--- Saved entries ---
[Start of section]

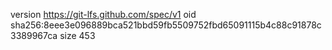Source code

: version https://git-lfs.github.com/spec/v1
oid sha256:8eee3e096889bca521bbd59fb5509752fbd65091115b4c88c91878c3389967ca
size 453
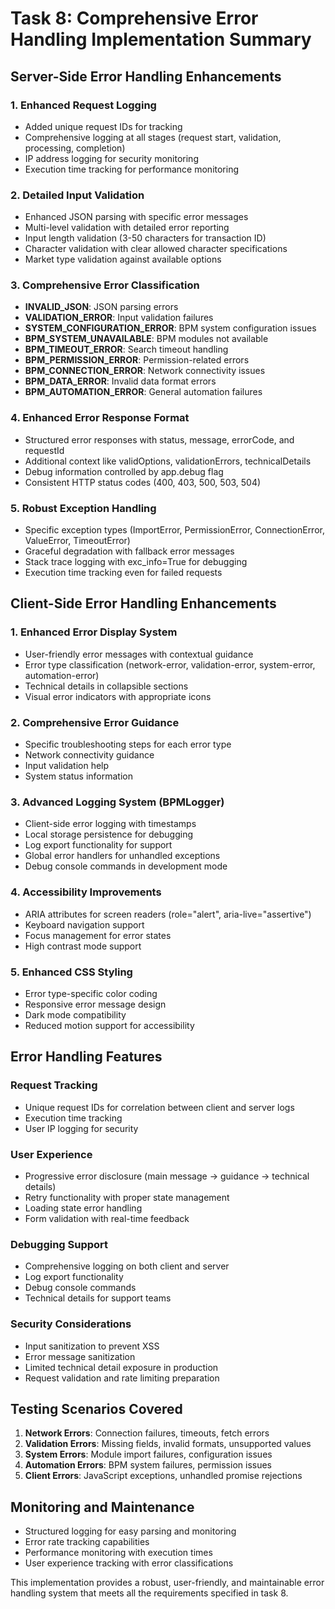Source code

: # Task 8: Comprehensive Error Handling Implementation Summary

## Server-Side Error Handling Enhancements

### 1. Enhanced Request Logging
- Added unique request IDs for tracking
- Comprehensive logging at all stages (request start, validation, processing, completion)
- IP address logging for security monitoring
- Execution time tracking for performance monitoring

### 2. Detailed Input Validation
- Enhanced JSON parsing with specific error messages
- Multi-level validation with detailed error reporting
- Input length validation (3-50 characters for transaction ID)
- Character validation with clear allowed character specifications
- Market type validation against available options

### 3. Comprehensive Error Classification
- **INVALID_JSON**: JSON parsing errors
- **VALIDATION_ERROR**: Input validation failures
- **SYSTEM_CONFIGURATION_ERROR**: BPM system configuration issues
- **BPM_SYSTEM_UNAVAILABLE**: BPM modules not available
- **BPM_TIMEOUT_ERROR**: Search timeout handling
- **BPM_PERMISSION_ERROR**: Permission-related errors
- **BPM_CONNECTION_ERROR**: Network connectivity issues
- **BPM_DATA_ERROR**: Invalid data format errors
- **BPM_AUTOMATION_ERROR**: General automation failures

### 4. Enhanced Error Response Format
- Structured error responses with status, message, errorCode, and requestId
- Additional context like validOptions, validationErrors, technicalDetails
- Debug information controlled by app.debug flag
- Consistent HTTP status codes (400, 403, 500, 503, 504)

### 5. Robust Exception Handling
- Specific exception types (ImportError, PermissionError, ConnectionError, ValueError, TimeoutError)
- Graceful degradation with fallback error messages
- Stack trace logging with exc_info=True for debugging
- Execution time tracking even for failed requests

## Client-Side Error Handling Enhancements

### 1. Enhanced Error Display System
- User-friendly error messages with contextual guidance
- Error type classification (network-error, validation-error, system-error, automation-error)
- Technical details in collapsible sections
- Visual error indicators with appropriate icons

### 2. Comprehensive Error Guidance
- Specific troubleshooting steps for each error type
- Network connectivity guidance
- Input validation help
- System status information

### 3. Advanced Logging System (BPMLogger)
- Client-side error logging with timestamps
- Local storage persistence for debugging
- Log export functionality for support
- Global error handlers for unhandled exceptions
- Debug console commands in development mode

### 4. Accessibility Improvements
- ARIA attributes for screen readers (role="alert", aria-live="assertive")
- Keyboard navigation support
- Focus management for error states
- High contrast mode support

### 5. Enhanced CSS Styling
- Error type-specific color coding
- Responsive error message design
- Dark mode compatibility
- Reduced motion support for accessibility

## Error Handling Features

### Request Tracking
- Unique request IDs for correlation between client and server logs
- Execution time tracking
- User IP logging for security

### User Experience
- Progressive error disclosure (main message → guidance → technical details)
- Retry functionality with proper state management
- Loading state error handling
- Form validation with real-time feedback

### Debugging Support
- Comprehensive logging on both client and server
- Log export functionality
- Debug console commands
- Technical details for support teams

### Security Considerations
- Input sanitization to prevent XSS
- Error message sanitization
- Limited technical detail exposure in production
- Request validation and rate limiting preparation

## Testing Scenarios Covered

1. **Network Errors**: Connection failures, timeouts, fetch errors
2. **Validation Errors**: Missing fields, invalid formats, unsupported values
3. **System Errors**: Module import failures, configuration issues
4. **Automation Errors**: BPM system failures, permission issues
5. **Client Errors**: JavaScript exceptions, unhandled promise rejections

## Monitoring and Maintenance

- Structured logging for easy parsing and monitoring
- Error rate tracking capabilities
- Performance monitoring with execution times
- User experience tracking with error classifications

This implementation provides a robust, user-friendly, and maintainable error handling system that meets all the requirements specified in task 8.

[End of section]

--- What to do ---
Reproduce the line that contains "- User experience" and each line after it through the last line of the entries above, exactly; leave out all earlier lines.

--- Exercise answer ---
- User experience tracking with error classifications

This implementation provides a robust, user-friendly, and maintainable error handling system that meets all the requirements specified in task 8.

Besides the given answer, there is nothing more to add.